- [The problem]: The answer must be one number: the count of lines in the data below that include "Elenca".

"""

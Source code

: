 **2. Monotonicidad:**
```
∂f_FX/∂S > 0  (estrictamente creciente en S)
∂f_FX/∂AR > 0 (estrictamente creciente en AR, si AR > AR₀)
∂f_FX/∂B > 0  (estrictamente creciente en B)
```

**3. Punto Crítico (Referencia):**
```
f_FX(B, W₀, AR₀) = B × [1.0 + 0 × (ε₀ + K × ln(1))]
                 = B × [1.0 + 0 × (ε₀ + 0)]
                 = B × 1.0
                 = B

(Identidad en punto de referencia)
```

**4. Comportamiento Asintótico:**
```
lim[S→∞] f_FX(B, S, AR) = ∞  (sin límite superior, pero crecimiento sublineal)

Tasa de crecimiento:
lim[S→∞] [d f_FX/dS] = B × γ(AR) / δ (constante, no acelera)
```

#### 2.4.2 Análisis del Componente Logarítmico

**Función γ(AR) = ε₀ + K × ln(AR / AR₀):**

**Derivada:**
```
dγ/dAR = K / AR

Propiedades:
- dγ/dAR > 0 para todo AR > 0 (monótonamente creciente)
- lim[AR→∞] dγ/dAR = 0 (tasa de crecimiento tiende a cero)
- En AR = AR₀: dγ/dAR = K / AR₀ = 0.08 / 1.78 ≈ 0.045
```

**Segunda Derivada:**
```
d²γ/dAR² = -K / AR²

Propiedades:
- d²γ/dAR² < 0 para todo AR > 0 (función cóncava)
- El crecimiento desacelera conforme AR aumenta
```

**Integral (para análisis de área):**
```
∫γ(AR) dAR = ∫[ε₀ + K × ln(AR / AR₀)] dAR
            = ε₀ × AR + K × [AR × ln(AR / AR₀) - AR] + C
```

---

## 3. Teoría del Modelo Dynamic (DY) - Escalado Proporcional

"""
"""

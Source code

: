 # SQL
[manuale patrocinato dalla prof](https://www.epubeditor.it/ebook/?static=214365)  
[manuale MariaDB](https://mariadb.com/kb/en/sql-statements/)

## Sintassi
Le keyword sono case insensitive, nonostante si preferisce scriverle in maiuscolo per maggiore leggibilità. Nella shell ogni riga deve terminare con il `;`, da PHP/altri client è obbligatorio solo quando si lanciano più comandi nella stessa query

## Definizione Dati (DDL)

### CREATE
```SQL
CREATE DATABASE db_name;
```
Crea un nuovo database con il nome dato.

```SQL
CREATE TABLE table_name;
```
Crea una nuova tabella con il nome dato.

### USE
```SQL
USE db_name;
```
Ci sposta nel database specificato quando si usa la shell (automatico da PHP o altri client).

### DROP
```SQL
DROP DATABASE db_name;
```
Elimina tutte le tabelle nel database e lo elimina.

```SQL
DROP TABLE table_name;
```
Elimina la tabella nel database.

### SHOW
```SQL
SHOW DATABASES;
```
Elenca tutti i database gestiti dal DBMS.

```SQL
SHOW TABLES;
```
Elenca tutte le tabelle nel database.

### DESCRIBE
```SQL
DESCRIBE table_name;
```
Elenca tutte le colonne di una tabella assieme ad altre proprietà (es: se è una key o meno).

"""
"""

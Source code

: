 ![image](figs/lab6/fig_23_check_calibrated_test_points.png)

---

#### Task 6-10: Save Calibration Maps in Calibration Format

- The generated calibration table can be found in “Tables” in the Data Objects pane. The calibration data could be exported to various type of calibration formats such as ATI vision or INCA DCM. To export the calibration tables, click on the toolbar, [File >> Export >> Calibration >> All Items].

"""

- [Answer to the problem]: 3